╭─ Given records

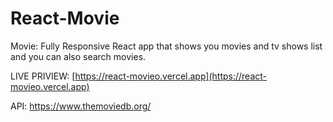# React-Movie

Movie: Fully Responsive React app that shows you movies and tv shows list and you can also search movies.


LIVE PRIVIEW: [https://react-movieo.vercel.app](https://react-movieo.vercel.app)

API: https://www.themoviedb.org/
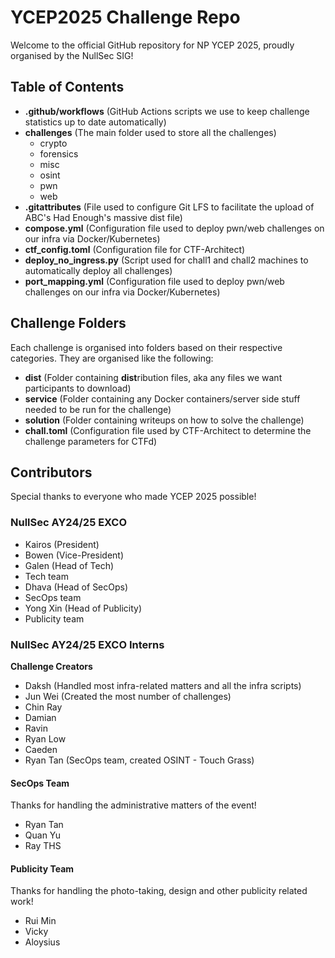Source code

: # YCEP2025 Challenge Repo

Welcome to the official GitHub repository for NP YCEP 2025, proudly organised by the NullSec SIG!

## Table of Contents
- **.github/workflows** (GitHub Actions scripts we use to keep challenge statistics up to date automatically)
- **challenges** (The main folder used to store all the challenges)
   - crypto
   - forensics
   - misc
   - osint
   - pwn
   - web
- **.gitattributes** (File used to configure Git LFS to facilitate the upload of ABC's Had Enough's massive dist file)
- **compose.yml** (Configuration file used to deploy pwn/web challenges on our infra via Docker/Kubernetes)
- **ctf_config.toml** (Configuration file for CTF-Architect)
- **deploy_no_ingress.py** (Script used for chall1 and chall2 machines to automatically deploy all challenges)
- **port_mapping.yml** (Configuration file used to deploy pwn/web challenges on our infra via Docker/Kubernetes)

## Challenge Folders
Each challenge is organised into folders based on their respective categories. They are organised like the following:
- **dist** (Folder containing **dist**ribution files, aka any files we want participants to download)
- **service** (Folder containing any Docker containers/server side stuff needed to be run for the challenge)
- **solution** (Folder containing writeups on how to solve the challenge)
- **chall.toml** (Configuration file used by CTF-Architect to determine the challenge parameters for CTFd)

## Contributors
Special thanks to everyone who made YCEP 2025 possible!

### NullSec AY24/25 EXCO
- Kairos (President)
- Bowen (Vice-President)
- Galen (Head of Tech)
- Tech team
- Dhava (Head of SecOps)
- SecOps team
- Yong Xin (Head of Publicity)
- Publicity team

### NullSec AY24/25 EXCO Interns
**Challenge Creators**
- Daksh (Handled most infra-related matters and all the infra scripts)
- Jun Wei (Created the most number of challenges)
- Chin Ray
- Damian
- Ravin
- Ryan Low
- Caeden
- Ryan Tan (SecOps team, created OSINT - Touch Grass)

#### SecOps Team
Thanks for handling the administrative matters of the event!
- Ryan Tan
- Quan Yu
- Ray THS

#### Publicity Team
Thanks for handling the photo-taking, design and other publicity related work!
- Rui Min
- Vicky
- Aloysius
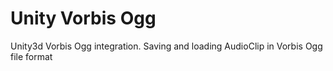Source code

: # Unity Vorbis Ogg
Unity3d Vorbis Ogg integration. Saving and loading AudioClip in Vorbis Ogg file format
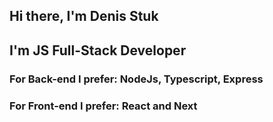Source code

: ## Hi there, I'm Denis Stuk

## I'm JS Full-Stack Developer
### For Back-end I prefer: NodeJs, Typescript, Express
### For Front-end I prefer: React and Next
[vk]: https://vk.com/denchikboom
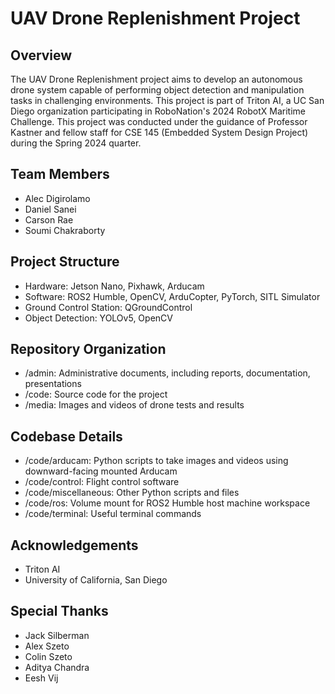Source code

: # UAV Drone Replenishment Project

## Overview
The UAV Drone Replenishment project aims to develop an autonomous drone system capable of performing object detection and manipulation tasks in challenging environments. This project is part of Triton AI, a UC San Diego organization participating in RoboNation's 2024 RobotX Maritime Challenge. This project was conducted under the guidance of Professor Kastner and fellow staff for CSE 145 (Embedded System Design Project) during the Spring 2024 quarter.

## Team Members
- Alec Digirolamo
- Daniel Sanei
- Carson Rae
- Soumi Chakraborty

## Project Structure
- Hardware: Jetson Nano, Pixhawk, Arducam
- Software: ROS2 Humble, OpenCV, ArduCopter, PyTorch, SITL Simulator
- Ground Control Station: QGroundControl
- Object Detection: YOLOv5, OpenCV

## Repository Organization
- /admin: Administrative documents, including reports, documentation, presentations
- /code: Source code for the project
- /media: Images and videos of drone tests and results

## Codebase Details
- /code/arducam: Python scripts to take images and videos using downward-facing mounted Arducam
- /code/control: Flight control software
- /code/miscellaneous: Other Python scripts and files
- /code/ros: Volume mount for ROS2 Humble host machine workspace
- /code/terminal: Useful terminal commands

## Acknowledgements
- Triton AI
- University of California, San Diego

## Special Thanks
- Jack Silberman
- Alex Szeto
- Colin Szeto
- Aditya Chandra
- Eesh Vij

╰─

Assignment: An exact copy of the entries, minus the pictures, is what to return.

Task output:
# React-Movie

Movie: Fully Responsive React app that shows you movies and tv shows list and you can also search movies.


LIVE PRIVIEW: [https://react-movieo.vercel.app](https://react-movieo.vercel.app)

API: https://www.themoviedb.org/
Source code

: # YCEP2025 Challenge Repo

Welcome to the official GitHub repository for NP YCEP 2025, proudly organised by the NullSec SIG!

## Table of Contents
- **.github/workflows** (GitHub Actions scripts we use to keep challenge statistics up to date automatically)
- **challenges** (The main folder used to store all the challenges)
   - crypto
   - forensics
   - misc
   - osint
   - pwn
   - web
- **.gitattributes** (File used to configure Git LFS to facilitate the upload of ABC's Had Enough's massive dist file)
- **compose.yml** (Configuration file used to deploy pwn/web challenges on our infra via Docker/Kubernetes)
- **ctf_config.toml** (Configuration file for CTF-Architect)
- **deploy_no_ingress.py** (Script used for chall1 and chall2 machines to automatically deploy all challenges)
- **port_mapping.yml** (Configuration file used to deploy pwn/web challenges on our infra via Docker/Kubernetes)

## Challenge Folders
Each challenge is organised into folders based on their respective categories. They are organised like the following:
- **dist** (Folder containing **dist**ribution files, aka any files we want participants to download)
- **service** (Folder containing any Docker containers/server side stuff needed to be run for the challenge)
- **solution** (Folder containing writeups on how to solve the challenge)
- **chall.toml** (Configuration file used by CTF-Architect to determine the challenge parameters for CTFd)

## Contributors
Special thanks to everyone who made YCEP 2025 possible!

### NullSec AY24/25 EXCO
- Kairos (President)
- Bowen (Vice-President)
- Galen (Head of Tech)
- Tech team
- Dhava (Head of SecOps)
- SecOps team
- Yong Xin (Head of Publicity)
- Publicity team

### NullSec AY24/25 EXCO Interns
**Challenge Creators**
- Daksh (Handled most infra-related matters and all the infra scripts)
- Jun Wei (Created the most number of challenges)
- Chin Ray
- Damian
- Ravin
- Ryan Low
- Caeden
- Ryan Tan (SecOps team, created OSINT - Touch Grass)

#### SecOps Team
Thanks for handling the administrative matters of the event!
- Ryan Tan
- Quan Yu
- Ray THS

#### Publicity Team
Thanks for handling the photo-taking, design and other publicity related work!
- Rui Min
- Vicky
- Aloysius
Source code

: # Unity Vorbis Ogg
Unity3d Vorbis Ogg integration. Saving and loading AudioClip in Vorbis Ogg file format
Source code

: ## Hi there, I'm Denis Stuk

## I'm JS Full-Stack Developer
### For Back-end I prefer: NodeJs, Typescript, Express
### For Front-end I prefer: React and Next
[vk]: https://vk.com/denchikboom
Source code

: # UAV Drone Replenishment Project

## Overview
The UAV Drone Replenishment project aims to develop an autonomous drone system capable of performing object detection and manipulation tasks in challenging environments. This project is part of Triton AI, a UC San Diego organization participating in RoboNation's 2024 RobotX Maritime Challenge. This project was conducted under the guidance of Professor Kastner and fellow staff for CSE 145 (Embedded System Design Project) during the Spring 2024 quarter.

## Team Members
- Alec Digirolamo
- Daniel Sanei
- Carson Rae
- Soumi Chakraborty

## Project Structure
- Hardware: Jetson Nano, Pixhawk, Arducam
- Software: ROS2 Humble, OpenCV, ArduCopter, PyTorch, SITL Simulator
- Ground Control Station: QGroundControl
- Object Detection: YOLOv5, OpenCV

## Repository Organization
- /admin: Administrative documents, including reports, documentation, presentations
- /code: Source code for the project
- /media: Images and videos of drone tests and results

## Codebase Details
- /code/arducam: Python scripts to take images and videos using downward-facing mounted Arducam
- /code/control: Flight control software
- /code/miscellaneous: Other Python scripts and files
- /code/ros: Volume mount for ROS2 Humble host machine workspace
- /code/terminal: Useful terminal commands

## Acknowledgements
- Triton AI
- University of California, San Diego

## Special Thanks
- Jack Silberman
- Alex Szeto
- Colin Szeto
- Aditya Chandra
- Eesh Vij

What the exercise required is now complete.